- Opening Delimiter -
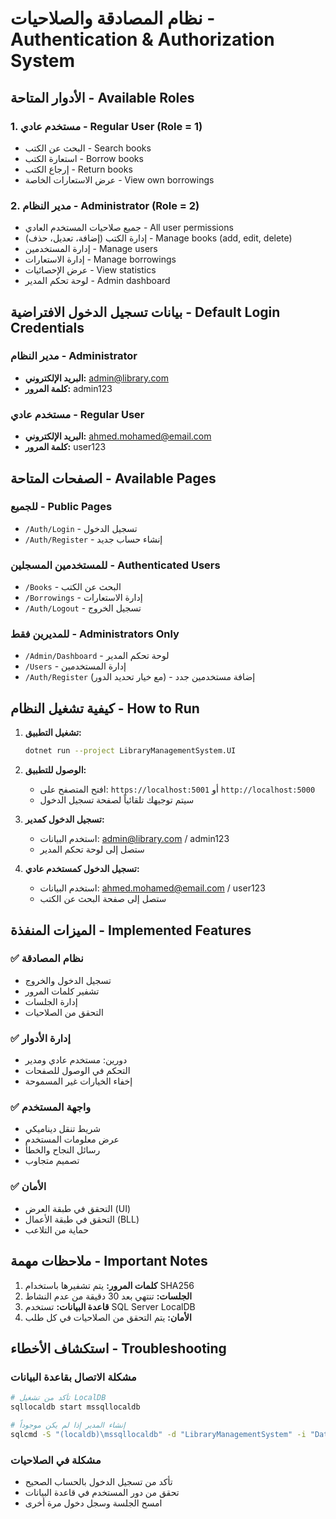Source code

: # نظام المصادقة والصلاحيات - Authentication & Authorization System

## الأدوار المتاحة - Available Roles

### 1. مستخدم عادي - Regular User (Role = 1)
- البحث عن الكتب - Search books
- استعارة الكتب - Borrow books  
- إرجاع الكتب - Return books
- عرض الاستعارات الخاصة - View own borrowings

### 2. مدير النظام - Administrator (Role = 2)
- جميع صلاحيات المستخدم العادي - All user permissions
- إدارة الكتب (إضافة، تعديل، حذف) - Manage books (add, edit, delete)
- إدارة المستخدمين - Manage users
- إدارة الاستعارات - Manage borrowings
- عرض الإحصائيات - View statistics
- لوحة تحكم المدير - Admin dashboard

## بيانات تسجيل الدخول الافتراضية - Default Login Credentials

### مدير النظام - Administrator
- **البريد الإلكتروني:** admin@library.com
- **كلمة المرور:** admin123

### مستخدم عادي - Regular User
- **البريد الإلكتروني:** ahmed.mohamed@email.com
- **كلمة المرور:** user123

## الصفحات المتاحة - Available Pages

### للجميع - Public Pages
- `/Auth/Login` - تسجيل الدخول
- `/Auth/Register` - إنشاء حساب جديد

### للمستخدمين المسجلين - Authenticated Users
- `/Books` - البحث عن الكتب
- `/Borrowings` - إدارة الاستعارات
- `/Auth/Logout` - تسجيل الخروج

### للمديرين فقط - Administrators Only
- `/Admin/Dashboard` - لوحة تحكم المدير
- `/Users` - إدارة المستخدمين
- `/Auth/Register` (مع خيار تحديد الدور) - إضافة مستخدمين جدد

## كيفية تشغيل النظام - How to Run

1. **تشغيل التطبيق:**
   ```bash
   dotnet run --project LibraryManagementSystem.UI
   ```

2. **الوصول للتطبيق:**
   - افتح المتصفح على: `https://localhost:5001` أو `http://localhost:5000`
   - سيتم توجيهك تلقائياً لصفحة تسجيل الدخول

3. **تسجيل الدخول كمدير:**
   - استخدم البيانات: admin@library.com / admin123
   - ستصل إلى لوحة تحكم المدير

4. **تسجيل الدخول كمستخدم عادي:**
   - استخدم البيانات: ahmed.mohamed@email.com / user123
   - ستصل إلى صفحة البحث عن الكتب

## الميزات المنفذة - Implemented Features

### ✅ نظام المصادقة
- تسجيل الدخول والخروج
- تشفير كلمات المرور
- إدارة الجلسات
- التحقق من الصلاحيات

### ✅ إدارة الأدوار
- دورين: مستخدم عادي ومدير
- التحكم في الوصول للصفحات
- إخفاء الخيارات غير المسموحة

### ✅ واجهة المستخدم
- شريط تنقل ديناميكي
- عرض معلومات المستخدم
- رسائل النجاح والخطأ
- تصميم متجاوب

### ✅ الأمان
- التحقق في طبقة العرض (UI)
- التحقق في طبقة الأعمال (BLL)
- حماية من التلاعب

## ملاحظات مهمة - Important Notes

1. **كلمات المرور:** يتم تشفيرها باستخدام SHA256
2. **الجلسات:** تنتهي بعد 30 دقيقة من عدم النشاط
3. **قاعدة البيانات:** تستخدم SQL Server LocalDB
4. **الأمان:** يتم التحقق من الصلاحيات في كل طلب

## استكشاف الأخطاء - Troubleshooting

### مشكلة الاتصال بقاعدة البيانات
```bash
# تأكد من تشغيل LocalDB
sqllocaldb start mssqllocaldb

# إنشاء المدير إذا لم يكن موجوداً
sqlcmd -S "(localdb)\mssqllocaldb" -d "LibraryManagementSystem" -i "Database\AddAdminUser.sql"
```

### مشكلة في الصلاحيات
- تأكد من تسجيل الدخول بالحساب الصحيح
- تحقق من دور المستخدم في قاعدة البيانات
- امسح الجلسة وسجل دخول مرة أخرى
- Closing Delimiter -
- Opening Delimiter -
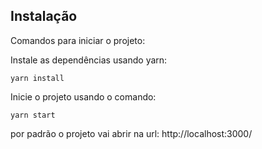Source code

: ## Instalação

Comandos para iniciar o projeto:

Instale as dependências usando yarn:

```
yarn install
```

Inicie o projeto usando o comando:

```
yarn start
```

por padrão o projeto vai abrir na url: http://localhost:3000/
- Closing Delimiter -
- Opening Delimiter -
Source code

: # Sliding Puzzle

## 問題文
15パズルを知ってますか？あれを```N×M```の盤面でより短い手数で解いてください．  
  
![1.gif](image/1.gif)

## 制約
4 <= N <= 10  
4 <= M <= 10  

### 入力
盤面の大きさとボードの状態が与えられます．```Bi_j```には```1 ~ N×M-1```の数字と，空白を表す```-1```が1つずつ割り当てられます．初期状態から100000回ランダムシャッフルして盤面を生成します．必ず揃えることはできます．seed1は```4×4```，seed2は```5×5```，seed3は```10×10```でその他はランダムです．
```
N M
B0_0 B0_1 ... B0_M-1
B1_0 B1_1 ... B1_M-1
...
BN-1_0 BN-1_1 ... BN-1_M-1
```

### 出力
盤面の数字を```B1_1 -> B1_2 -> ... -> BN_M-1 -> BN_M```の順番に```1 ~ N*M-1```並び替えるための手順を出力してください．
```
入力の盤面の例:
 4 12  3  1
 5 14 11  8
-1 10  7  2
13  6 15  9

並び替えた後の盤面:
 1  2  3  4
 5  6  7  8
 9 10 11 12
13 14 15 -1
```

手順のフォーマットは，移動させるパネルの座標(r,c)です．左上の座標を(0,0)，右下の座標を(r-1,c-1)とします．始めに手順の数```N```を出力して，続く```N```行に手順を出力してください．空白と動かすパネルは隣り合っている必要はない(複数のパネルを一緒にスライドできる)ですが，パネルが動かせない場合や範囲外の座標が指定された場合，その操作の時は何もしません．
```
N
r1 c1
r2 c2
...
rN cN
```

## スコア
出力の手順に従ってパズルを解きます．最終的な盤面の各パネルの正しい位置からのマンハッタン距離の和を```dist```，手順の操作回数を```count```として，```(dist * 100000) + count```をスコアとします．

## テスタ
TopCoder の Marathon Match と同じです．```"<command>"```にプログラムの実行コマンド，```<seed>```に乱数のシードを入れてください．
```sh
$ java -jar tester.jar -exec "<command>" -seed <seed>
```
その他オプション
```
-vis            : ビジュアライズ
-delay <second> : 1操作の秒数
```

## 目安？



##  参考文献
- Closing Delimiter -
→ **Task statement**
In the entries above, find the line with "- **كلمة المرور:** admin123" and the line with "- شريط تنقل ديناميكي", then set down exactly those two and every line between them, nothing else.

→ **Worked solution**
- **كلمة المرور:** admin123

### مستخدم عادي - Regular User
- **البريد الإلكتروني:** ahmed.mohamed@email.com
- **كلمة المرور:** user123

## الصفحات المتاحة - Available Pages

### للجميع - Public Pages
- `/Auth/Login` - تسجيل الدخول
- `/Auth/Register` - إنشاء حساب جديد

### للمستخدمين المسجلين - Authenticated Users
- `/Books` - البحث عن الكتب
- `/Borrowings` - إدارة الاستعارات
- `/Auth/Logout` - تسجيل الخروج

### للمديرين فقط - Administrators Only
- `/Admin/Dashboard` - لوحة تحكم المدير
- `/Users` - إدارة المستخدمين
- `/Auth/Register` (مع خيار تحديد الدور) - إضافة مستخدمين جدد

## كيفية تشغيل النظام - How to Run

1. **تشغيل التطبيق:**
   ```bash
   dotnet run --project LibraryManagementSystem.UI
   ```

2. **الوصول للتطبيق:**
   - افتح المتصفح على: `https://localhost:5001` أو `http://localhost:5000`
   - سيتم توجيهك تلقائياً لصفحة تسجيل الدخول

3. **تسجيل الدخول كمدير:**
   - استخدم البيانات: admin@library.com / admin123
   - ستصل إلى لوحة تحكم المدير

4. **تسجيل الدخول كمستخدم عادي:**
   - استخدم البيانات: ahmed.mohamed@email.com / user123
   - ستصل إلى صفحة البحث عن الكتب

## الميزات المنفذة - Implemented Features

### ✅ نظام المصادقة
- تسجيل الدخول والخروج
- تشفير كلمات المرور
- إدارة الجلسات
- التحقق من الصلاحيات

### ✅ إدارة الأدوار
- دورين: مستخدم عادي ومدير
- التحكم في الوصول للصفحات
- إخفاء الخيارات غير المسموحة

### ✅ واجهة المستخدم
- شريط تنقل ديناميكي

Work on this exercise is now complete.